3. Next execute a random forest model and produce the results. See the number of estimators (trees) to 100, 500, 1000 and 5000 and determine which specification is most likely to return the best model. Also test the minimum number of samples required to split an internal node with a range of values. Also produce results for your four different estimator values by both comparing both standardized and non-standardized (raw) results. ##\
When I executed the random forest model I got the following results:
Estimators | Training | Testing |
---|---|---|
100 | 0.8017578125 | 0.5046364080039043 |
500 | 0.8017578125 | 0.5021961932650073 |
1000 | 0.8017578125 | 0.5026842362127867 |
5000 | 0.8017578125 | 0.5080527086383602 |
From these results, I determines that 5000 is the specification that is most likely to return the best model. I then tested the minimum number of samples required to split an internal node with a range of values. From this I found that a range between 20 and 30 brought the training and testing scores closer together with the training scores being between 0.634765625 and 0.650390625 and the testing scores being between 0.5588091752074182 and 0.5641776476329917.
Next I standardized the data and compared the accuracy between the standardized and nonstandardized data, which can be seen in the below. As you can see, for the non-standardized data 5000 estimators is the most accurate while for the standardized data 1000 estimators is the most accurate.
Estimators | Non-Standardized | Standardized |
---|---|---|
100 | 0.49 | 0.50 |
500 | 0.50 | 0.49 |
1000 | 0.50 | 0.51 |
5000 | 0.51 | 0.50 |
4. Repeat the previous steps after recoding the wealth classes 2 and 3 into a single outcome. Do any of your models improve? Are you able to explain why your results have changed?
KNN Model: Creating classes 2 and 3 into a single outcome I got the results: 45, 0.5451439726695949. I used the range 40 to 60 and ran the model several times to see the outcomes. These were my best results which can be seen in the graph below. These results are not as accurate as the first time I ran the KKN Model.
KNN adding distance weight: My results were: 544, 0.4987798926305515. I used the range 500-550 as you can see in the graph below. These results not as accurate as the original data.
Logistic Regression
I executed a logistic regression method on the data and got the following results:
train score logistic regression: 0.5546875
test score logistic regression: 0.5348950707662274
When I ran the logistic regression method the test score was overall more accurate when using the combined data, but the train score was a little lower than the previously run data.
random forest model:
I got the following results:
Estimators | Training | Testing |
---|---|---|
100 | 0.7952473958333334 | 0.5061005368472425 |
500 | 0.7952473958333334 | 0.5036603221083455 |
1000 | 0.7952473958333334 | 0.5056124938994632 |
5000 | 0.7952473958333334 | 0.4992679355783309] |
Estimators | Non-Standardized | Standardized |
---|---|---|
100 | 0.509028794533919 | 0.486090775988287 |
500 | 0.4895070766227428 | 0.4895070766227428 |
1000 | 0.48316251830161056 | 0.5012201073694486 |
5000 | 0.5075646656905808 | 0.49731576378721326 |
With the recoding of classes 2 and 3 into a single outcome the models overall are not as accurate.

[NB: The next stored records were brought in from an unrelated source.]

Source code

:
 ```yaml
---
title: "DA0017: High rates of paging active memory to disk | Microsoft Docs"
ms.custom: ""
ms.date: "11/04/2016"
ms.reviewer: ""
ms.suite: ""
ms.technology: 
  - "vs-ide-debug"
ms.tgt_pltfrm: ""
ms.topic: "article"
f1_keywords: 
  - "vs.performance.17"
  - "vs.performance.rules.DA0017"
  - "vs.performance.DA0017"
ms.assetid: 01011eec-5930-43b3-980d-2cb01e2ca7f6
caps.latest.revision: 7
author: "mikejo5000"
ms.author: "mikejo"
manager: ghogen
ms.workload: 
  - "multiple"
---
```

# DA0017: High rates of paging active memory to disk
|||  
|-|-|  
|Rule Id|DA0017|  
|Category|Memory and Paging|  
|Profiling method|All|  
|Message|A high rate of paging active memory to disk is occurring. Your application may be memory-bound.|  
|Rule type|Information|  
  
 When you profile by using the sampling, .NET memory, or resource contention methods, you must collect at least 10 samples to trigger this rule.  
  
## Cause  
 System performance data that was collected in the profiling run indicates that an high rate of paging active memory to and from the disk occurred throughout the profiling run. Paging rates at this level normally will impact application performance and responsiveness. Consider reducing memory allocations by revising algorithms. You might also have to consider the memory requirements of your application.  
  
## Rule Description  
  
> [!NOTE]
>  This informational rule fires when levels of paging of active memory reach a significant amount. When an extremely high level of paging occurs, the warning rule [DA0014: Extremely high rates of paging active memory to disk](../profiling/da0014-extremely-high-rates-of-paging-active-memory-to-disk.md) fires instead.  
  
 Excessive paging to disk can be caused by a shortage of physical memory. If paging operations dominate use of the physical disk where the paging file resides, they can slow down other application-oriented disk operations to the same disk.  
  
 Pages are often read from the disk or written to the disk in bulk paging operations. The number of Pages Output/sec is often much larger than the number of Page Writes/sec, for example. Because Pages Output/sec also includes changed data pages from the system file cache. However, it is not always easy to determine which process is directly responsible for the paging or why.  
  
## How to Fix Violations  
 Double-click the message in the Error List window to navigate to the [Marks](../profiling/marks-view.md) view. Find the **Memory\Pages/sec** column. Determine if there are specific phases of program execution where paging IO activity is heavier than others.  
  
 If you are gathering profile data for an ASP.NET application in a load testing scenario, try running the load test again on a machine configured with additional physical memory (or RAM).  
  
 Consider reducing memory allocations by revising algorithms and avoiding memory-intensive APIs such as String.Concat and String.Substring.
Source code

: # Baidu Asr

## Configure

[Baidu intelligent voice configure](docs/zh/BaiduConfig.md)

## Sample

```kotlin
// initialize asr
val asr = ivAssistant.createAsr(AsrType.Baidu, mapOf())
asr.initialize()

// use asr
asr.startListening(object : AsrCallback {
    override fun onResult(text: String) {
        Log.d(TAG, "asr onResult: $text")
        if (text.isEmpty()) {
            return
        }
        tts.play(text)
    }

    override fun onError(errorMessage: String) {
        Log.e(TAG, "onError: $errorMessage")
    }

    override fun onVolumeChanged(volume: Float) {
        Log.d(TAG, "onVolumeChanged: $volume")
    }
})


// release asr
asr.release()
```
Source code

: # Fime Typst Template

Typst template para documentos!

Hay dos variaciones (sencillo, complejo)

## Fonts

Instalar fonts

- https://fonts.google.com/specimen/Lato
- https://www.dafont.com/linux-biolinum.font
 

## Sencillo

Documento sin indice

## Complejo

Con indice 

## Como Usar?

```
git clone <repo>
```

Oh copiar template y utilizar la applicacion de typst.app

There are some slight increases in accuracy, such as for the logistic regression training data score but overall the combination of the two variables into a single outcome did not give more accurate results. With the combination of the classes 2 and 3 the predicitve ability decreases and this could be due to a lower variability in the data.
5. Which of the models produced the best results in predicting wealth of all persons throughout the large West African capital city being described?
Overall the models that used the data that did not combine the wealth classes 2 and 3 were accurate over the condensed outcomes. Out of all the models that I produced the one that had the best results in predicting wealth of all persons throughout the large West African captial city is the KNN model without distance added. This model had an accuracy 0.5607613469985359, which is about 56%, which is better than the 54% that I got from the other models.